GRAPH = "imdb_graph"

BATCH_PERSON = int(os.getenv("BATCH_PERSON", "5000"))
BATCH_TITLE  = int(os.getenv("BATCH_TITLE", "5000"))
BATCH_EDGE   = int(os.getenv("BATCH_EDGE", "5000"))

RETRY = int(os.getenv("RETRY", "3"))
SYNC_COMMIT_OFF = os.getenv("SYNC_COMMIT_OFF", "true").lower() in ("1", "true", "yes", "y")

# 只跑某阶段：PERSON / TITLE / EDGE / ALL
RUN_STAGE = os.getenv("RUN_STAGE", "ALL").upper()

# 可选：只导 actor/actress 的边（small 表你本来就筛过了，这里保守保留开关）
ONLY_ACTORS = os.getenv("ONLY_ACTORS", "true").lower() in ("1", "true", "yes", "y")

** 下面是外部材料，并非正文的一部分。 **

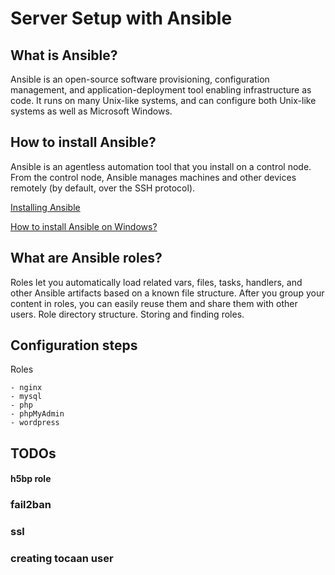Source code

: # Server Setup with Ansible

## What is Ansible?
Ansible is an open-source software provisioning, configuration management, and application-deployment tool enabling infrastructure as code. It runs on many Unix-like systems, and can configure both Unix-like systems as well as Microsoft Windows.

## How to install Ansible?
Ansible is an agentless automation tool that you install on a control node. From the control node, Ansible manages machines and other devices remotely (by default, over the SSH protocol).

[Installing Ansible](https://docs.ansible.com/ansible/latest/installation_guide/intro_installation.html)

[How to install Ansible on Windows?](https://geekflare.com/ansible-installation-windows/)

## What are Ansible roles?
Roles let you automatically load related vars, files, tasks, handlers, and other Ansible artifacts based on a known file structure. After you group your content in roles, you can easily reuse them and share them with other users. Role directory structure. Storing and finding roles.

## Configuration steps
Roles
```
- nginx
- mysql
- php
- phpMyAdmin
- wordpress
```

## TODOs

#### h5bp role
### fail2ban
### ssl
### creating tocaan user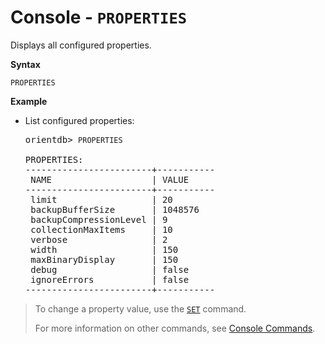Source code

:# Console - `PROPERTIES`

Displays all configured properties.

**Syntax**

```
PROPERTIES
```

**Example**

- List configured properties:

  <pre>
  orientdb> <code class='lang-sql userinput'>PROPERTIES</code>

  PROPERTIES:
  ------------------------+-----------
   NAME                   | VALUE
  ------------------------+-----------
   limit                  | 20 
   backupBufferSize       | 1048576
   backupCompressionLevel | 9      
   collectionMaxItems     | 10     
   verbose                | 2      
   width                  | 150    
   maxBinaryDisplay       | 150    
   debug                  | false  
   ignoreErrors           | false  
  ------------------------+-----------
  </pre>

>To change a property value, use the [`SET`](Console-Command-Set.md) command.
>
>For more information on other commands, see [Console Commands](Console-Commands.md).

# ==========================
# 固定 Cypher
# ==========================
SQL_PERSON_CYPHER = f"""
SELECT 1
FROM cypher('{GRAPH}', $$
  UNWIND $rows AS row
  MERGE (p:Person {{nconst: row.nconst}})
  SET p.primaryname = row.primaryname,
      p.birthyear = row.birthyear,
      p.deathyear = row.deathyear,
      p.primaryprofession = row.primaryprofession,
      p.knownfortitles = row.knownfortitles
  RETURN 1
$$, %s::agtype) AS (x agtype);
"""

SQL_TITLE_CYPHER = f"""
SELECT 1
FROM cypher('{GRAPH}', $$
  UNWIND $rows AS row
  MERGE (t:Title {{tconst: row.tconst}})
  SET t.titletype = row.titletype,
      t.primarytitle = row.primarytitle,
      t.originaltitle = row.originaltitle,
      t.isadult = row.isadult,
      t.startyear = row.startyear,
      t.endyear = row.endyear,
      t.runtimeminutes = row.runtimeminutes,
      t.genres = row.genres
  RETURN 1
$$, %s::agtype) AS (x agtype);
"""

SQL_EDGE_CYPHER = f"""
SELECT 1
FROM cypher('{GRAPH}', $$
  UNWIND $rows AS row
  MATCH (p:Person {{nconst: row.nconst}})
  MATCH (t:Title  {{tconst: row.tconst}})
  MERGE (p)-[r:WORKED_ON {{category: row.category, ordering: row.ordering}}]->(t)
  SET r.job = row.job,
      r.characters = row.characters
  RETURN 1
$$, %s::agtype) AS (x agtype);
"""


# ==========================
# small_* 取数 SQL（单线程 keyset）
# ==========================
SQL_TOTAL_PERSON = "SELECT count(*) AS total FROM imdb.small_name_basics;"
SQL_TOTAL_TITLE  = "SELECT count(*) AS total FROM imdb.small_title_basics;"
SQL_TOTAL_EDGE   = "SELECT count(*) AS total FROM imdb.small_title_principals;"

SQL_SELECT_PERSON = """
SELECT nconst, primaryname, birthyear, deathyear, primaryprofession, knownfortitles
FROM imdb.small_name_basics
WHERE nconst > %s
ORDER BY nconst
LIMIT %s
"""

SQL_SELECT_TITLE = """
SELECT tconst, titletype, primarytitle, originaltitle, isadult, startyear, endyear, runtimeminutes, genres
FROM imdb.small_title_basics
WHERE tconst > %s
ORDER BY tconst
LIMIT %s
"""

SQL_SELECT_EDGE = f"""
SELECT tconst, nconst, ordering, category, job, characters
FROM imdb.small_title_principals
WHERE (tconst, nconst, ordering) > (%s, %s, %s)
  {"AND category IN ('actor','actress')" if ONLY_ACTORS else ""}
ORDER BY tconst, nconst, ordering
LIMIT %s
"""


def make_payload(rows) -> str:
    return json.dumps({"rows": rows}, ensure_ascii=False)


def init_session(cur):
    cur.execute("SET search_path = ag_catalog, imdb, public;")
    if SYNC_COMMIT_OFF:
        cur.execute("SET synchronous_commit = off;")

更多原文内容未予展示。